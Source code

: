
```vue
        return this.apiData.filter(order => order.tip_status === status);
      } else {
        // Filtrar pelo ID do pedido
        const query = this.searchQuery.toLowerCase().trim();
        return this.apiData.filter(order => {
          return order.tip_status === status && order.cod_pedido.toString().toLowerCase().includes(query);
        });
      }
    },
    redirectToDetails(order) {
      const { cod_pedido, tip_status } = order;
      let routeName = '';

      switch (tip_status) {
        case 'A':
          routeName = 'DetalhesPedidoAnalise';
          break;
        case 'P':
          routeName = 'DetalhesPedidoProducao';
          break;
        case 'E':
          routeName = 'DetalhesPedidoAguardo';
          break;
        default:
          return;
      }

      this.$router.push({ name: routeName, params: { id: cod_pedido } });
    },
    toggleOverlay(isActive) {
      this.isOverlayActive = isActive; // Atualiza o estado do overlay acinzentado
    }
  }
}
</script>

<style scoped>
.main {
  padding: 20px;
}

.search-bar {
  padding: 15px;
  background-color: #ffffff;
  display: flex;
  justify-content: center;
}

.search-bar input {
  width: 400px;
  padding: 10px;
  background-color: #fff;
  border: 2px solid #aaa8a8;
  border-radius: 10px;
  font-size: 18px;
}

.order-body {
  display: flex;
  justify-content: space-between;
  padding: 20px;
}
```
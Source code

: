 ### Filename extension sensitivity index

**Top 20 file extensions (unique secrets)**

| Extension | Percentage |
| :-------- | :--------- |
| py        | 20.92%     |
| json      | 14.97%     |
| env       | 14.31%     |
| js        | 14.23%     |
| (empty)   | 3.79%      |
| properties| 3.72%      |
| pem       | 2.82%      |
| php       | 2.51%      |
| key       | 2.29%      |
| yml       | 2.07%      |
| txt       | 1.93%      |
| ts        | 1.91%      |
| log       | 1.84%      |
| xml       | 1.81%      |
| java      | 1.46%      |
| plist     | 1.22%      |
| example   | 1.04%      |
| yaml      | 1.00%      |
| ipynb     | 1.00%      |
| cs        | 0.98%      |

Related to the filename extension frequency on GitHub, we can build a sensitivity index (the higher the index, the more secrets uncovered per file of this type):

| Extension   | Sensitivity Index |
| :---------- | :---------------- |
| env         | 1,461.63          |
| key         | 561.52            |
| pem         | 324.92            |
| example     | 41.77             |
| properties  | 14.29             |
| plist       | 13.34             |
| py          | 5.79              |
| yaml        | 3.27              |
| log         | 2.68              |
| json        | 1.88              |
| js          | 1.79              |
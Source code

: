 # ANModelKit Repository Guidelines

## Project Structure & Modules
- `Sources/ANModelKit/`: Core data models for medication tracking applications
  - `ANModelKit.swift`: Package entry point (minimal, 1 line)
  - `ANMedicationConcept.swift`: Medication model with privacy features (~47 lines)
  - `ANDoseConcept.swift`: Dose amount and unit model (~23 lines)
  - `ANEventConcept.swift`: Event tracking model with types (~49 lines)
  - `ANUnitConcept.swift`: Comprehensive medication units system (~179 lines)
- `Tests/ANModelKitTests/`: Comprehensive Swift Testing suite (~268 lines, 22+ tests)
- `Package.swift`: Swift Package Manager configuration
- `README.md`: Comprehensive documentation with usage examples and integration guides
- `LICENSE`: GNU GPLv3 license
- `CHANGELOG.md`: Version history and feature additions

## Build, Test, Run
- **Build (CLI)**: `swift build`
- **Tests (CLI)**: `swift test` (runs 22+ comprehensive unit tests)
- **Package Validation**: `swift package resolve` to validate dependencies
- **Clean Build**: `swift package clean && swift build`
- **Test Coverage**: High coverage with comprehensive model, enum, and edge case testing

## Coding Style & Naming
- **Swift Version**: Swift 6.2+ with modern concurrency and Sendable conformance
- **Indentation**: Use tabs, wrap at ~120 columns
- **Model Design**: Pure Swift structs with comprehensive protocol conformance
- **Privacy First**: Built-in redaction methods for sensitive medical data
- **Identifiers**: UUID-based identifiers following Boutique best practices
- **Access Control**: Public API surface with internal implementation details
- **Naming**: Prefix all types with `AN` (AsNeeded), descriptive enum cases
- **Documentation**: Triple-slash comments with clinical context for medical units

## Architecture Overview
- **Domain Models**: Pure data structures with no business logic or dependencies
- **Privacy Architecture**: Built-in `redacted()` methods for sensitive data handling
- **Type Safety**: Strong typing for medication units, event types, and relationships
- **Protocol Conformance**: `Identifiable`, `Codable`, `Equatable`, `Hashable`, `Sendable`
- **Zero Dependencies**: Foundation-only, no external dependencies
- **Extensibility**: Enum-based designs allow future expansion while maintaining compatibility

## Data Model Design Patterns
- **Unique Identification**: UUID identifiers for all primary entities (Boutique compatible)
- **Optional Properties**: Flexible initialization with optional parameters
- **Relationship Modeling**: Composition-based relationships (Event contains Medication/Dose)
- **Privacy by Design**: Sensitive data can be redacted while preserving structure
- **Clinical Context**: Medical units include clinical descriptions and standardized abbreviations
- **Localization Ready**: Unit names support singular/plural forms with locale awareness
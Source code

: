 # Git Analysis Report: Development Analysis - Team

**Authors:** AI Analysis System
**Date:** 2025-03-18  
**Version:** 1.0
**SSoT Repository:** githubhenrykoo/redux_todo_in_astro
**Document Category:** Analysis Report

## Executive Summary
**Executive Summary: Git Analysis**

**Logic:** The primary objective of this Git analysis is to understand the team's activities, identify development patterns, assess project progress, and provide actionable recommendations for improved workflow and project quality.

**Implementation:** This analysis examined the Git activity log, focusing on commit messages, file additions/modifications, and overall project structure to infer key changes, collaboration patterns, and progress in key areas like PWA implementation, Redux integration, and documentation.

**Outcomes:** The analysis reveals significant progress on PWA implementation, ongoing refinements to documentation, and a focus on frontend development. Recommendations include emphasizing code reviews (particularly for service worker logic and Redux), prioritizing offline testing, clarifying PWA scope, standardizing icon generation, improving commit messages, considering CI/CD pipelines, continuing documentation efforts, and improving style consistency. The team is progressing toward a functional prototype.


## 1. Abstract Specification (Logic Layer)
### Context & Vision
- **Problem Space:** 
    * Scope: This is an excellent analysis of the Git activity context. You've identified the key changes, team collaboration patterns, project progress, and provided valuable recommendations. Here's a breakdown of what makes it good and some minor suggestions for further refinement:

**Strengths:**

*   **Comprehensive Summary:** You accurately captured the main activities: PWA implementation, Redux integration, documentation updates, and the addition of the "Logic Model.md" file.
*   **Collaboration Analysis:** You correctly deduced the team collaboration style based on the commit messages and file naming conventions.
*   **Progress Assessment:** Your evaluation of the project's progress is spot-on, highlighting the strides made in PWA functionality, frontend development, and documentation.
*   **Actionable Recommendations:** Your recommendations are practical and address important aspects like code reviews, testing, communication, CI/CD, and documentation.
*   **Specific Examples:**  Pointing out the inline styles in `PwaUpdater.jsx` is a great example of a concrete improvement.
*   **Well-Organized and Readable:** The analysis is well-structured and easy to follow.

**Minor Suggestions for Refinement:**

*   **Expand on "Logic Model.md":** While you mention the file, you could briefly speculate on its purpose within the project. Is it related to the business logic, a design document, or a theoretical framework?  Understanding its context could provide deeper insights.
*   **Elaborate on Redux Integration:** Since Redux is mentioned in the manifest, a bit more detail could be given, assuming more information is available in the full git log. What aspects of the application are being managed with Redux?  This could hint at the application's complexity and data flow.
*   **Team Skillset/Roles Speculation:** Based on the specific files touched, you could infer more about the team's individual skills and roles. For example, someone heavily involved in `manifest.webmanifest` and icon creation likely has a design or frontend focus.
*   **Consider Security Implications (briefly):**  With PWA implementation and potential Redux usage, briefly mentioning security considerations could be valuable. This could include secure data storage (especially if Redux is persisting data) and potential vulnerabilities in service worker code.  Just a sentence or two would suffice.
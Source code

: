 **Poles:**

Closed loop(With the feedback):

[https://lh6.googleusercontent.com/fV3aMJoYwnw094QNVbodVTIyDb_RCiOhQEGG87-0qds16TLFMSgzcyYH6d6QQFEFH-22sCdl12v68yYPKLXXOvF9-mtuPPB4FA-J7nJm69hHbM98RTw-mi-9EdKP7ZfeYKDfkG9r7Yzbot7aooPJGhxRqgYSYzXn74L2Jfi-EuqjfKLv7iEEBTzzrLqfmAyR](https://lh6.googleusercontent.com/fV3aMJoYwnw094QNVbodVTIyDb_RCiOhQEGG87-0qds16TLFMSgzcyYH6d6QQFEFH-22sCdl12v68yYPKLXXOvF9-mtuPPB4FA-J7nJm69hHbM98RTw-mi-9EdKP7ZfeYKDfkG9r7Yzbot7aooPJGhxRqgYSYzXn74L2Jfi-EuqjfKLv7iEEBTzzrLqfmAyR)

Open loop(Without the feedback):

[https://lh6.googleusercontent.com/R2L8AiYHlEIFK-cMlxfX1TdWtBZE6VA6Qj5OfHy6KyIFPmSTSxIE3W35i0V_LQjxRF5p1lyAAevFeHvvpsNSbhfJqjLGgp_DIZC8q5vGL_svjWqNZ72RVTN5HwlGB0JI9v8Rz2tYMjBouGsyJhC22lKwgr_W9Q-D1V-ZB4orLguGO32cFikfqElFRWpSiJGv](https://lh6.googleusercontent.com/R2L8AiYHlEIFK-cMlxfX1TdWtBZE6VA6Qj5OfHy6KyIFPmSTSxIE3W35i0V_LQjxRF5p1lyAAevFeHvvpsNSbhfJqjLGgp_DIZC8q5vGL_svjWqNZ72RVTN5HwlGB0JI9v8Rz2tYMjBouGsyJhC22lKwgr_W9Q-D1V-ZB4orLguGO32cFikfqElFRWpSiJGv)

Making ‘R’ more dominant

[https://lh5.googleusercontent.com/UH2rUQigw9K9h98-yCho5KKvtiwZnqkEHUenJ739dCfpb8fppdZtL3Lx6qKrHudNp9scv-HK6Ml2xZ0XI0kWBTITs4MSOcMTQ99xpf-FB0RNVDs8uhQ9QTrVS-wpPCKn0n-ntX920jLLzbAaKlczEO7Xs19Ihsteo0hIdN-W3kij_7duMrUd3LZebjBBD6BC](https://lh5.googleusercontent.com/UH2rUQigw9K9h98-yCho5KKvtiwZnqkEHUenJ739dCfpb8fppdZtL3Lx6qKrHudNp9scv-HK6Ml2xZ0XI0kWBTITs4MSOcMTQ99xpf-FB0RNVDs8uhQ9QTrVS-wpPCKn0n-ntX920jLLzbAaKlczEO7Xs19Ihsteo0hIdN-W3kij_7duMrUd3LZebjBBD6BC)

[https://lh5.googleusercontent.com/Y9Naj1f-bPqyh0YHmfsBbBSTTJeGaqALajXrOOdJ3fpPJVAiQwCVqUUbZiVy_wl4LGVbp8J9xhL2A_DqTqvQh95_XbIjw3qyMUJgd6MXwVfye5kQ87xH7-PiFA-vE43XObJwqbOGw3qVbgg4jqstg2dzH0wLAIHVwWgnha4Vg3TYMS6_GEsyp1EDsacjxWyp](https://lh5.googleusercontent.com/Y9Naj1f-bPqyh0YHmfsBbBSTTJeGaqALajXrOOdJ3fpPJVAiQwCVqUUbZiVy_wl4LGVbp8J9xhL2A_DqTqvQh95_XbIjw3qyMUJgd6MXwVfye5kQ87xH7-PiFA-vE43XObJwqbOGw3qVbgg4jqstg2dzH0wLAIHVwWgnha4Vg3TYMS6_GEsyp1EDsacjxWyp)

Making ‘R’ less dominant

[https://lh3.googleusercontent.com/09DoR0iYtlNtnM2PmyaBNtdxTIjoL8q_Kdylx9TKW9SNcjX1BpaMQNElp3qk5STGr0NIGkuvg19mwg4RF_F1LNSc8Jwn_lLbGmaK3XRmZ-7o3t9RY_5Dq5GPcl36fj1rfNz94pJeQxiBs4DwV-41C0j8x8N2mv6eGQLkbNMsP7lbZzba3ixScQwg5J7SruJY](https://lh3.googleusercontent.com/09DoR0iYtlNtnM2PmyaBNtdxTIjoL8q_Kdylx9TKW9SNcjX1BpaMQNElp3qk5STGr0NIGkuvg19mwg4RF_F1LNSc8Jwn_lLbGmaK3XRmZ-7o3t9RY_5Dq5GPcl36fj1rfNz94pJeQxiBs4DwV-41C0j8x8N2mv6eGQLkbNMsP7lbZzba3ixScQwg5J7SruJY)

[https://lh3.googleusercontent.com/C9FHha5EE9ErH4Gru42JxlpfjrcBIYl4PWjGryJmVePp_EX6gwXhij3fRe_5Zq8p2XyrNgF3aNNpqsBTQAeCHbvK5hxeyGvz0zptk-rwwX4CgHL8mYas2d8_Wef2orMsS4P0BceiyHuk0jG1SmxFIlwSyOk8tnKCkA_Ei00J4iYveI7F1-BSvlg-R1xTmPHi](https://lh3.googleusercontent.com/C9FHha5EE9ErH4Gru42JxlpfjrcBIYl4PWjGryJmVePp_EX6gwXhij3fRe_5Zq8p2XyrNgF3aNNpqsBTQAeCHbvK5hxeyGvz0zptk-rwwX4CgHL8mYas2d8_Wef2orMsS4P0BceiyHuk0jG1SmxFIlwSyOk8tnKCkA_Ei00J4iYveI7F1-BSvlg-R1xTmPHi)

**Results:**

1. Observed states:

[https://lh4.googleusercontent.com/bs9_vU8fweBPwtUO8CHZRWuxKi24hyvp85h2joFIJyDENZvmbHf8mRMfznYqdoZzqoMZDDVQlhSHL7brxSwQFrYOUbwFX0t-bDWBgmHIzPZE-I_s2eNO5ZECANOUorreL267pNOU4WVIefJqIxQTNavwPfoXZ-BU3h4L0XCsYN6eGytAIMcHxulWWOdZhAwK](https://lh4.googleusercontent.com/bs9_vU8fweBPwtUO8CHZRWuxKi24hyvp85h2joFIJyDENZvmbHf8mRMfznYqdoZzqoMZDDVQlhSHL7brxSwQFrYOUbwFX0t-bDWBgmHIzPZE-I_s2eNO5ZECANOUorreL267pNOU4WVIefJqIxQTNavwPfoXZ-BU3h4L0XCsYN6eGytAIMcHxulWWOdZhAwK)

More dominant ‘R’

_YOUR GOAL:_
Find where the line with "Scope: This is" sits in the material above, then copy exactly from it through the line with "Summary:** You accurately". Add no other line.

_RESPONSE TO THIS EXERCISE:_
    * Scope: This is an excellent analysis of the Git activity context. You've identified the key changes, team collaboration patterns, project progress, and provided valuable recommendations. Here's a breakdown of what makes it good and some minor suggestions for further refinement:

**Strengths:**

*   **Comprehensive Summary:** You accurately captured the main activities: PWA implementation, Redux integration, documentation updates, and the addition of the "Logic Model.md" file.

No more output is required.